* THE PROBLEM *
Restate word for word the lines of the entries below, starting with the line that holds "### Utilizes the" and ending with the line that holds "klipper gcode examples:**", and no others.

[Stored data]
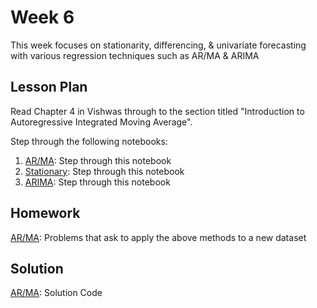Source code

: # Week 6
This week focuses on stationarity, differencing, & univariate forecasting with various regression techniques such as AR/MA & ARIMA 

## Lesson Plan

Read Chapter 4 in Vishwas through to the section titled "Introduction to Autoregressive Integrated Moving Average".

Step through the following notebooks:
1. [AR/MA](les1-ar_and_ma.ipynb): Step through this notebook 
2. [Stationary](les1-stationary.ipynb): Step through this notebook 
3. [ARIMA](les3-arima.ipynb): Step through this notebook

## Homework

[AR/MA](hw1-arma.ipynb): Problems that ask to apply the above methods to a new dataset

## Solution

[AR/MA](sol1-arma.ipynb): Solution Code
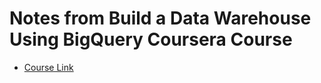 # Notes from Build a Data Warehouse Using BigQuery Coursera Course
* [Course Link](https://www.coursera.org/learn/build-a-data-warehouse-using-bigquery)
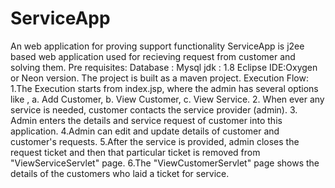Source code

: # ServiceApp
An web application for proving support functionality
ServiceApp is j2ee based web application used for recieving request from customer and solving them.
Pre requisites:
Database : Mysql
jdk : 1.8
Eclipse IDE:Oxygen or Neon version.
The project is built as a maven project.
Execution Flow:
1.The Execution starts from index.jsp, where the admin has several options like ,
   a. Add Customer,
   b. View Customer,
   c. View Service.
2. When ever any service is needed, customer contacts the service provider (admin).
3. Admin enters the details and service request of customer into this application.
4.Admin can edit and update details of customer and customer's requests.
5.After the service is provided, admin closes the request ticket and then that particular ticket is removed from "ViewServiceServlet" page.
6.The "ViewCustomerServlet" page shows the details of the customers who laid a ticket for service.
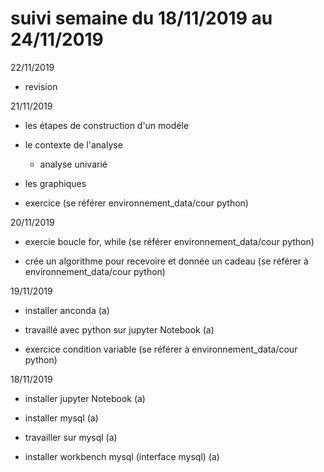 # suivi semaine du 18/11/2019 au 24/11/2019

22/11/2019
 
- revision

21/11/2019

- les étapes de construction d'un modéle 

- le contexte de l'analyse

	- analyse univarié

- les graphiques

- exercice (se référer environnement_data/cour python)


20/11/2019

- exercie boucle for, while (se référer environnement_data/cour python)

- crée un algorithme pour recevoire et donnée un cadeau (se référer à environnement_data/cour python)


19/11/2019

- installer anconda (a)

- travaillé avec python sur jupyter Notebook (a)

- exercice condition variable (se référer à environnement_data/cour python)

18/11/2019

- installer jupyter Notebook (a)

- installer mysql (a)

- travailler sur mysql (a)

- installer workbench mysql (interface mysql) (a)
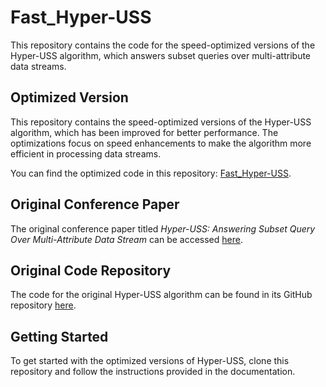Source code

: # Fast_Hyper-USS

This repository contains the code for the speed-optimized versions of the Hyper-USS algorithm, which answers subset queries over multi-attribute data streams. 

## Optimized Version

This repository contains the speed-optimized versions of the Hyper-USS algorithm, which has been improved for better performance. The optimizations focus on speed enhancements to make the algorithm more efficient in processing data streams.

You can find the optimized code in this repository: [Fast_Hyper-USS](https://github.com/moxiaoshao/Fast_Hyper-USS/blob/master/CPU2.0).

## Original Conference Paper

The original conference paper titled *Hyper-USS: Answering Subset Query Over Multi-Attribute Data Stream* can be accessed [here](https://dl.acm.org/doi/pdf/10.1145/3580305.3599383).

## Original Code Repository

The code for the original Hyper-USS algorithm can be found in its GitHub repository [here](https://github.com/HyperUSS/HyperUSS).

## Getting Started

To get started with the optimized versions of Hyper-USS, clone this repository and follow the instructions provided in the documentation.




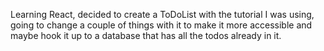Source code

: Learning React, decided to create a ToDoList with the tutorial I was using, going to change a couple of things with it to make it more accessible and maybe hook it up to a database that has all the todos already in it.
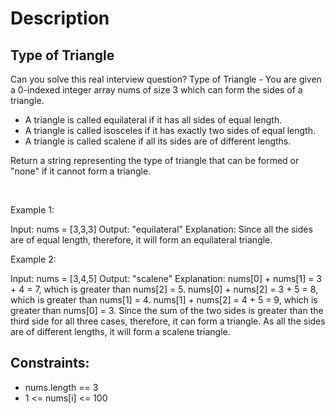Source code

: # Description

 ## Type of Triangle

Can you solve this real interview question? Type of Triangle - You are given a 0-indexed integer array nums of size 3 which can form the sides of a triangle.

 * A triangle is called equilateral if it has all sides of equal length.
 * A triangle is called isosceles if it has exactly two sides of equal length.
 * A triangle is called scalene if all its sides are of different lengths.

Return a string representing the type of triangle that can be formed or "none" if it cannot form a triangle.

 

Example 1:


Input: nums = [3,3,3]
Output: "equilateral"
Explanation: Since all the sides are of equal length, therefore, it will form an equilateral triangle.


Example 2:


Input: nums = [3,4,5]
Output: "scalene"
Explanation: 
nums[0] + nums[1] = 3 + 4 = 7, which is greater than nums[2] = 5.
nums[0] + nums[2] = 3 + 5 = 8, which is greater than nums[1] = 4.
nums[1] + nums[2] = 4 + 5 = 9, which is greater than nums[0] = 3. 
Since the sum of the two sides is greater than the third side for all three cases, therefore, it can form a triangle.
As all the sides are of different lengths, it will form a scalene triangle.

## Constraints:
* nums.length == 3
 * 1 <= nums[i] <= 100
      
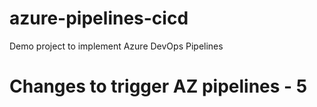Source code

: # azure-pipelines-cicd
Demo project to implement Azure DevOps Pipelines

# Changes to trigger AZ pipelines - 5
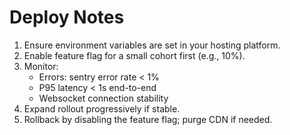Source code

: # Deploy Notes

1. Ensure environment variables are set in your hosting platform.
2. Enable feature flag for a small cohort first (e.g., 10%).
3. Monitor:
   - Errors: sentry error rate < 1%
   - P95 latency < 1s end-to-end
   - Websocket connection stability
4. Expand rollout progressively if stable.
5. Rollback by disabling the feature flag; purge CDN if needed.
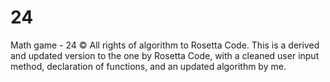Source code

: # 24
 Math game - 24
 © All rights of algorithm to Rosetta Code.
 This is a derived and updated version to the one by Rosetta Code, with a cleaned user input method, declaration of functions, and an updated algorithm by me. 
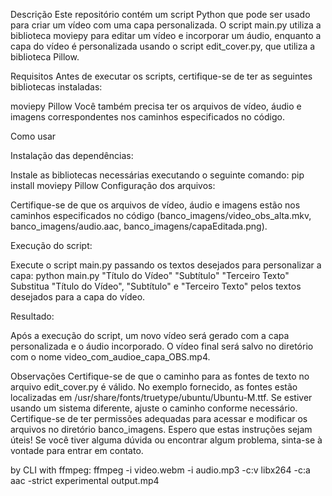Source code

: Descrição
Este repositório contém um script Python que pode ser usado para criar um vídeo com uma capa personalizada. O script main.py utiliza a biblioteca moviepy para editar um vídeo e incorporar um áudio, enquanto a capa do vídeo é personalizada usando o script edit_cover.py, que utiliza a biblioteca Pillow.

Requisitos
Antes de executar os scripts, certifique-se de ter as seguintes bibliotecas instaladas:

moviepy
Pillow
Você também precisa ter os arquivos de vídeo, áudio e imagens correspondentes nos caminhos especificados no código.

Como usar

Instalação das dependências:

Instale as bibliotecas necessárias executando o seguinte comando:
pip install moviepy Pillow
Configuração dos arquivos:

Certifique-se de que os arquivos de vídeo, áudio e imagens estão nos caminhos especificados no código (banco_imagens/video_obs_alta.mkv, banco_imagens/audio.aac, banco_imagens/capaEditada.png).

Execução do script:

Execute o script main.py passando os textos desejados para personalizar a capa:
python main.py "Título do Vídeo" "Subtítulo" "Terceiro Texto"
Substitua "Título do Vídeo", "Subtítulo" e "Terceiro Texto" pelos textos desejados para a capa do vídeo.

Resultado:

Após a execução do script, um novo vídeo será gerado com a capa personalizada e o áudio incorporado. O vídeo final será salvo no diretório com o nome video_com_audioe_capa_OBS.mp4.

Observações
Certifique-se de que o caminho para as fontes de texto no arquivo edit_cover.py é válido. No exemplo fornecido, as fontes estão localizadas em /usr/share/fonts/truetype/ubuntu/Ubuntu-M.ttf. Se estiver usando um sistema diferente, ajuste o caminho conforme necessário.
Certifique-se de ter permissões adequadas para acessar e modificar os arquivos no diretório banco_imagens.
Espero que estas instruções sejam úteis! Se você tiver alguma dúvida ou encontrar algum problema, sinta-se à vontade para entrar em contato.

by CLI with ffmpeg:
ffmpeg -i video.webm -i audio.mp3 -c:v libx264 -c:a aac -strict experimental output.mp4
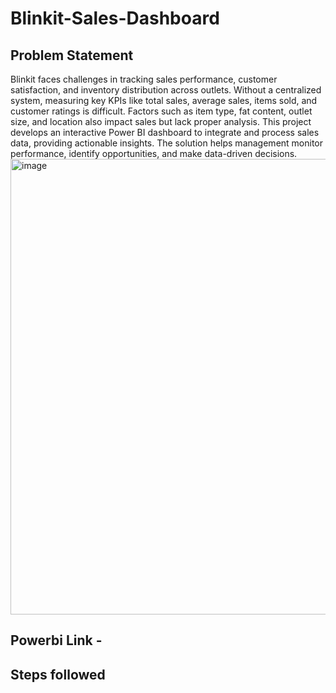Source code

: # Blinkit-Sales-Dashboard
## Problem Statement
Blinkit faces challenges in tracking sales performance, customer satisfaction, and inventory distribution across outlets. Without a centralized system, measuring key KPIs like total sales, average sales, items sold, and customer ratings is difficult. Factors such as item type, fat content, outlet size, and location also impact sales but lack proper analysis. This project develops an interactive Power BI dashboard to integrate and process sales data, providing actionable insights. The solution helps management monitor performance, identify opportunities, and make data-driven decisions. 
<img width="1368" height="729" alt="image" src="https://github.com/user-attachments/assets/7d6164dc-0113-49f1-8969-cc4ebb09ea93" />
## Powerbi Link -
## Steps followed

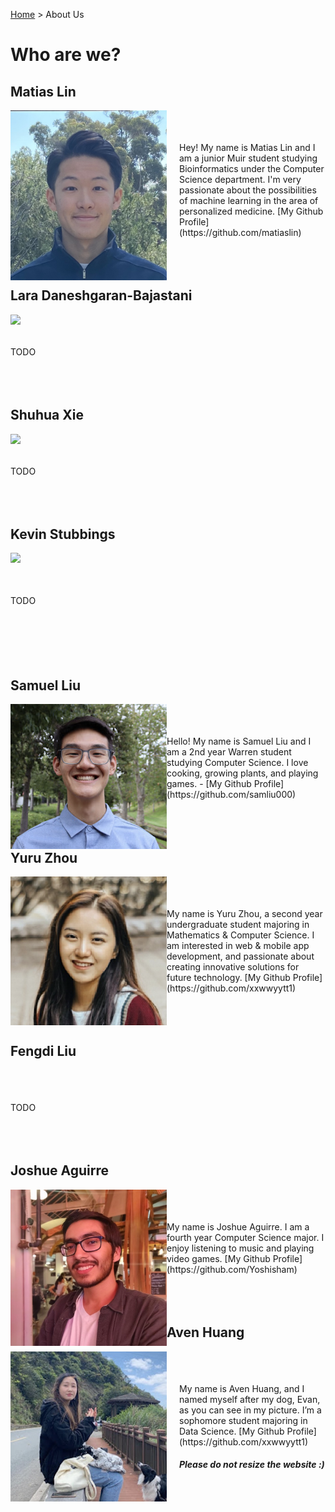 [Home](https://melinucsd.github.io/cse110-team16-tmpwebsite/) > About Us
# Who are we?
## Matias Lin
<img align="left" src="profiles/MatiasLin.jpg" width=250 style="margin-right: 20px;">
<br /><br /><br />
Hey! My name is Matias Lin and I am a junior Muir student studying Bioinformatics under the Computer Science department. I'm very passionate about the possibilities of machine learning in the area of personalized medicine.  
[My Github Profile](https://github.com/matiaslin)
<br /><br /><br /><br />

## Lara Daneshgaran-Bajastani
<img align="left" src="profiles/LaraDaneshgaran.jpg" width=250 style="margin-right: 20px;">
<br /><br /><br />
TODO
<br /><br /><br /><br />

## Shuhua Xie
<img align="left" src="profiles/ShuhuaXie.jpg" width=250 style="margin-right: 20px;">
<br /><br /><br />
TODO
<br /><br /><br /><br />

## Kevin Stubbings 
<img align="left" src="profiles/KevinStubbings.jpg" width=250 style="margin-right: 20px;">
<br /><br /><br /><br />
TODO
<br /><br /><br /><br /><br /><br />

## Samuel Liu
<img align="left" src="profiles/SamuelLiu.jpg" width=250>
<br /><br /><br />
Hello! My name is Samuel Liu and I am a 2nd year Warren student studying Computer Science. I love cooking, growing plants, and playing games. 
 - [My Github Profile](https://github.com/samliu000)
<br /><br /><br /><br />

## Yuru Zhou
<img align="left" src="profiles/YuruZhou.jpg" width=250>
<br /><br /><br />
My name is Yuru Zhou, a second year undergraduate student majoring in Mathematics & Computer Science. I am interested in web & mobile app development, and passionate about creating innovative solutions for future technology.
[My Github Profile](https://github.com/xxwwyytt1)
<br /><br /><br /><br />

## Fengdi Liu
<br /><br /><br />
TODO
<br /><br /><br /><br />

## Joshue Aguirre
<img align="left" src="profiles/JoshueAguirre.jpg" width=250>
<br /><br /><br />
My name is Joshue Aguirre. I am a fourth year
Computer Science major. I enjoy listening to music and playing video games. 
[My Github Profile](https://github.com/Yoshisham)
<br /><br /><br /><br />

## Aven Huang
<img align="left" src="profiles/AvenHuang.jpg" width=250 style="margin-right: 20px;">
<br /><br /><br />
My name is Aven Huang, and I named myself after my dog, Evan, as you can see in my picture. I’m a sophomore student majoring in Data Science.  
[My Github Profile](https://github.com/xxwwyytt1)

##### Please do not resize the website :)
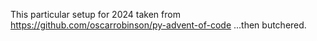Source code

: This particular setup for 2024 taken from https://github.com/oscarrobinson/py-advent-of-code
...then butchered.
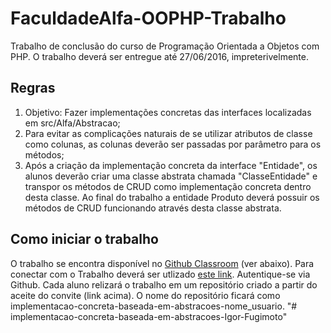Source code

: # FaculdadeAlfa-OOPHP-Trabalho
Trabalho de conclusão do curso de Programação Orientada a Objetos com PHP. O trabalho deverá ser entregue até 27/06/2016, impreterivelmente.

## Regras

1. Objetivo: Fazer implementações concretas das interfaces localizadas em src/Alfa/Abstracao;
2. Para evitar as complicações naturais de se utilizar atributos de classe como colunas, as colunas deverão ser passadas por parâmetro para os métodos;
3. Após a criação da implementação concreta da interface "Entidade", os alunos deverão criar uma classe abstrata chamada "ClasseEntidade" e transpor os métodos de CRUD como implementação concreta dentro desta classe. Ao final do trabalho a entidade Produto deverá possuir os métodos de CRUD funcionando através desta classe abstrata.

## Como iniciar o trabalho

O trabalho se encontra disponível no [Github Classroom](https://classroom.github.com/) (ver abaixo).
Para conectar com o Trabalho deverá ser utlizado [este link](https://classroom.github.com/assignment-invitations/6ad4e3cba2d2682e69e3b125b6a9ac94). Autentique-se via Github.
Cada aluno relizará o trabalho em um repositório criado a partir do aceite do convite (link acima). O nome do repositório ficará como implementacao-concreta-baseada-em-abstracoes-nome_usuario.
"# implementacao-concreta-baseada-em-abstracoes-Igor-Fugimoto" 

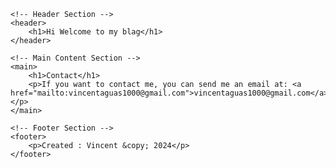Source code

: <!DOCTYPE html>
<html lang="en">
<head>
    <meta charset="UTF-8">
    <meta name="viewport" content="width=device-width, initial-scale=1.0">
    <title>Hi Welcome to my blag</title>
</head>
<body>

    <!-- Header Section -->
    <header>
        <h1>Hi Welcome to my blag</h1>
    </header>

    <!-- Main Content Section -->
    <main>
        <h1>Contact</h1>
        <p>If you want to contact me, you can send me an email at: <a href="mailto:vincentaguas1000@gmail.com">vincentaguas1000@gmail.com</a></p>
    </main>

    <!-- Footer Section -->
    <footer>
        <p>Created : Vincent &copy; 2024</p>
    </footer>

</body>
</html>
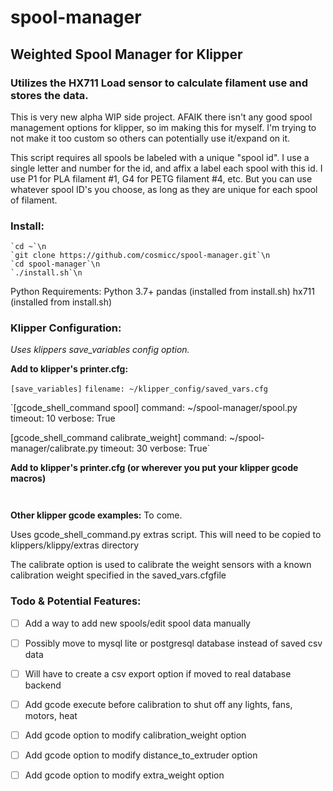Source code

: # spool-manager
## Weighted Spool Manager for Klipper
### Utilizes the HX711 Load sensor to calculate filament use and stores the data.

This is very new alpha WIP side project.
AFAIK there isn't any good spool management options for klipper, so im making this for myself.
I'm trying to not make it too custom so others can potentially use it/expand on it.

This script requires all spools be labeled with a unique "spool id".  I use a single letter and number for the id, and affix a label each spool with this id.
I use P1 for PLA filament #1, G4 for PETG filament #4, etc.  But you can use whatever spool ID's you choose, as long as they are unique for each spool of filament.

### Install:
    `cd ~`\n
    `git clone https://github.com/cosmicc/spool-manager.git`\n
    `cd spool-manager`\n
    `./install.sh`\n

Python Requirements:
  Python 3.7+
  pandas (installed from install.sh)
  hx711 (installed from install.sh)
  
### Klipper Configuration:
  *Uses klippers save_variables config option.*

  **Add to klipper's printer.cfg:**
  
  `[save_variables]`
  `filename: ~/klipper_config/saved_vars.cfg`
  
  `[gcode_shell_command spool]
  command: ~/spool-manager/spool.py
  timeout: 10
  verbose: True

  [gcode_shell_command calibrate_weight]
  command: ~/spool-manager/calibrate.py
  timeout: 30
  verbose: True`

  **Add to klipper's printer.cfg (or wherever you put your klipper gcode macros)**
  
  ` 
  `

  **Other klipper gcode examples:**
    To come.

  Uses gcode_shell_command.py extras script.  This will need to be copied to klippers/klippy/extras directory

The calibrate option is used to calibrate the weight sensors with a known calibration weight specified in the saved_vars.cfgfile


### Todo & Potential Features:
  - [ ] Add a way to add new spools/edit spool data manually
  - [ ] Possibly move to mysql lite or postgresql database instead of saved csv data
  - [ ] Will have to create a csv export option if moved to real database backend
  - [ ] Add gcode execute before calibration to shut off any lights, fans, motors, heat
  - [ ] Add gcode option to modify calibration_weight option
  - [ ] Add gcode option to modify distance_to_extruder option
  - [ ] Add gcode option to modify extra_weight option
  

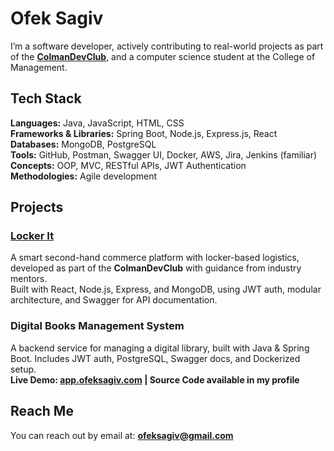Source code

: # Ofek Sagiv

I’m a software developer, actively contributing to real-world projects as part of the **[ColmanDevClub](https://github.com/ColmanDevClubORG)**, and a computer science student at the College of Management.

## Tech Stack

**Languages:** Java, JavaScript, HTML, CSS  
**Frameworks & Libraries:** Spring Boot, Node.js, Express.js, React  
**Databases:** MongoDB, PostgreSQL  
**Tools:** GitHub, Postman, Swagger UI, Docker, AWS, Jira, Jenkins (familiar)  
**Concepts:** OOP, MVC, RESTful APIs, JWT Authentication  
**Methodologies:** Agile development

## Projects

### [Locker It](https://github.com/Locker-It)  
A smart second-hand commerce platform with locker-based logistics, developed as part of the **ColmanDevClub** with guidance from industry mentors.  
Built with React, Node.js, Express, and MongoDB, using JWT auth, modular architecture, and Swagger for API documentation.

### Digital Books Management System  
A backend service for managing a digital library, built with Java & Spring Boot. Includes JWT auth, PostgreSQL, Swagger docs, and Dockerized setup.  
**Live Demo: [app.ofeksagiv.com](https://app.ofeksagiv.com) | Source Code available in my profile**
  
## Reach Me

You can reach out by email at: **ofeksagiv@gmail.com**

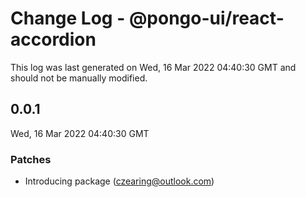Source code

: # Change Log - @pongo-ui/react-accordion

This log was last generated on Wed, 16 Mar 2022 04:40:30 GMT and should not be manually modified.

<!-- Start content -->

## 0.0.1

Wed, 16 Mar 2022 04:40:30 GMT

### Patches

- Introducing package (czearing@outlook.com)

* RESULT FOR THIS EXERCISE *
### Utilizes the HX711 Load sensor to calculate filament use and stores the data.

This is very new alpha WIP side project.
AFAIK there isn't any good spool management options for klipper, so im making this for myself.
I'm trying to not make it too custom so others can potentially use it/expand on it.

This script requires all spools be labeled with a unique "spool id".  I use a single letter and number for the id, and affix a label each spool with this id.
I use P1 for PLA filament #1, G4 for PETG filament #4, etc.  But you can use whatever spool ID's you choose, as long as they are unique for each spool of filament.

### Install:
    `cd ~`\n
    `git clone https://github.com/cosmicc/spool-manager.git`\n
    `cd spool-manager`\n
    `./install.sh`\n

Python Requirements:
  Python 3.7+
  pandas (installed from install.sh)
  hx711 (installed from install.sh)
  
### Klipper Configuration:
  *Uses klippers save_variables config option.*

  **Add to klipper's printer.cfg:**
  
  `[save_variables]`
  `filename: ~/klipper_config/saved_vars.cfg`
  
  `[gcode_shell_command spool]
  command: ~/spool-manager/spool.py
  timeout: 10
  verbose: True

  [gcode_shell_command calibrate_weight]
  command: ~/spool-manager/calibrate.py
  timeout: 30
  verbose: True`

  **Add to klipper's printer.cfg (or wherever you put your klipper gcode macros)**
  
  ` 
  `

  **Other klipper gcode examples:**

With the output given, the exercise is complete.